▶ [Supplied material]:
[Start of Attachment]

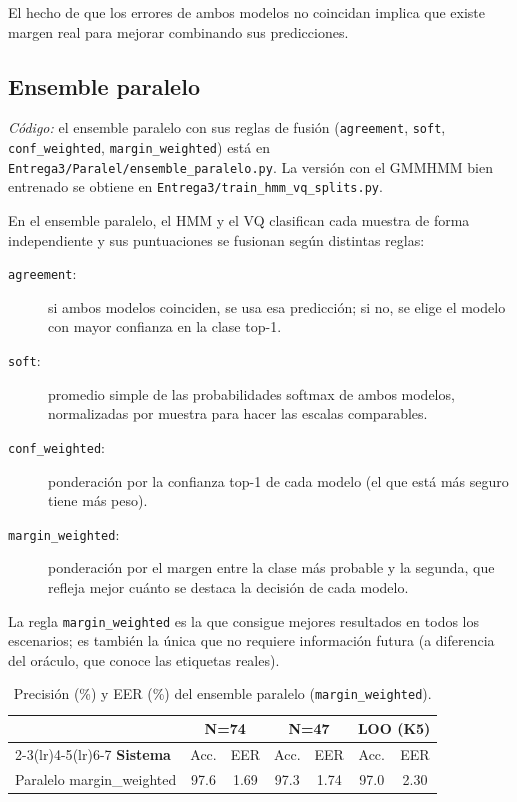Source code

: \documentclass[11pt,a4paper]{article}
\begin{document}
El hecho de que los errores de ambos modelos no coincidan implica que existe
margen real para mejorar combinando sus predicciones.

\subsection{Ensemble paralelo}

\textit{C\'{o}digo:} el ensemble paralelo con sus reglas de fusi\'{o}n
(\texttt{agreement}, \texttt{soft}, \texttt{conf\_weighted},
\texttt{margin\_weighted}) est\'{a} en
\texttt{Entrega3/Paralel/ensemble\_paralelo.py}. La versi\'{o}n con el
GMMHMM bien entrenado se obtiene en
\texttt{Entrega3/train\_hmm\_vq\_splits.py}.

En el ensemble paralelo, el HMM y el VQ clasifican cada muestra de forma
independiente y sus puntuaciones se fusionan seg\'{u}n distintas reglas:

\begin{description}
  \item[\texttt{agreement}:] si ambos modelos coinciden, se usa esa predicci\'{o}n;
       si no, se elige el modelo con mayor confianza en la clase top-1.
  \item[\texttt{soft}:] promedio simple de las probabilidades softmax de ambos
       modelos, normalizadas por muestra para hacer las escalas comparables.
  \item[\texttt{conf\_weighted}:] ponderaci\'{o}n por la confianza top-1 de cada
       modelo (el que est\'{a} m\'{a}s seguro tiene m\'{a}s peso).
  \item[\texttt{margin\_weighted}:] ponderaci\'{o}n por el margen entre la clase
       m\'{a}s probable y la segunda, que refleja mejor cu\'{a}nto se destaca la
       decisi\'{o}n de cada modelo.
\end{description}

La regla \texttt{margin\_weighted} es la que consigue mejores resultados en todos
los escenarios; es tambi\'{e}n la \'{u}nica que no requiere informaci\'{o}n futura
(a diferencia del or\'{a}culo, que conoce las etiquetas reales).

\begin{table}[H]
  \centering
  \caption{Precisi\'{o}n (\%) y EER (\%) del ensemble paralelo (\texttt{margin\_weighted}).}
  \label{tab:par}
  \begin{tabular}{lcccccc}
    \toprule
    & \multicolumn{2}{c}{\textbf{N=74}} & \multicolumn{2}{c}{\textbf{N=47}}
    & \multicolumn{2}{c}{\textbf{LOO (K5)}} \\
    \cmidrule(lr){2-3}\cmidrule(lr){4-5}\cmidrule(lr){6-7}
    \textbf{Sistema} & Acc. & EER & Acc. & EER & Acc. & EER \\
    \midrule
    Paralelo margin\_weighted & 97.6 & 1.69 & 97.3 & 1.74 & 97.0 & 2.30 \\
    \bottomrule
  \end{tabular}
\end{table}
\end{document}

[End of Attachment]

▶ [Exercise]: The answer must be the entries above, printed exactly, with no pictures.

▶ [Exercise output]:
Source code

: \documentclass[11pt,a4paper]{article}
\begin{document}
El hecho de que los errores de ambos modelos no coincidan implica que existe
margen real para mejorar combinando sus predicciones.

\subsection{Ensemble paralelo}

\textit{C\'{o}digo:} el ensemble paralelo con sus reglas de fusi\'{o}n
(\texttt{agreement}, \texttt{soft}, \texttt{conf\_weighted},
\texttt{margin\_weighted}) est\'{a} en
\texttt{Entrega3/Paralel/ensemble\_paralelo.py}. La versi\'{o}n con el
GMMHMM bien entrenado se obtiene en
\texttt{Entrega3/train\_hmm\_vq\_splits.py}.

En el ensemble paralelo, el HMM y el VQ clasifican cada muestra de forma
independiente y sus puntuaciones se fusionan seg\'{u}n distintas reglas:

\begin{description}
  \item[\texttt{agreement}:] si ambos modelos coinciden, se usa esa predicci\'{o}n;
       si no, se elige el modelo con mayor confianza en la clase top-1.
  \item[\texttt{soft}:] promedio simple de las probabilidades softmax de ambos
       modelos, normalizadas por muestra para hacer las escalas comparables.
  \item[\texttt{conf\_weighted}:] ponderaci\'{o}n por la confianza top-1 de cada
       modelo (el que est\'{a} m\'{a}s seguro tiene m\'{a}s peso).
  \item[\texttt{margin\_weighted}:] ponderaci\'{o}n por el margen entre la clase
       m\'{a}s probable y la segunda, que refleja mejor cu\'{a}nto se destaca la
       decisi\'{o}n de cada modelo.
\end{description}

La regla \texttt{margin\_weighted} es la que consigue mejores resultados en todos
los escenarios; es tambi\'{e}n la \'{u}nica que no requiere informaci\'{o}n futura
(a diferencia del or\'{a}culo, que conoce las etiquetas reales).

\begin{table}[H]
  \centering
  \caption{Precisi\'{o}n (\%) y EER (\%) del ensemble paralelo (\texttt{margin\_weighted}).}
  \label{tab:par}
  \begin{tabular}{lcccccc}
    \toprule
    & \multicolumn{2}{c}{\textbf{N=74}} & \multicolumn{2}{c}{\textbf{N=47}}
    & \multicolumn{2}{c}{\textbf{LOO (K5)}} \\
    \cmidrule(lr){2-3}\cmidrule(lr){4-5}\cmidrule(lr){6-7}
    \textbf{Sistema} & Acc. & EER & Acc. & EER & Acc. & EER \\
    \midrule
    Paralelo margin\_weighted & 97.6 & 1.69 & 97.3 & 1.74 & 97.0 & 2.30 \\
    \bottomrule
  \end{tabular}
\end{table}
\end{document}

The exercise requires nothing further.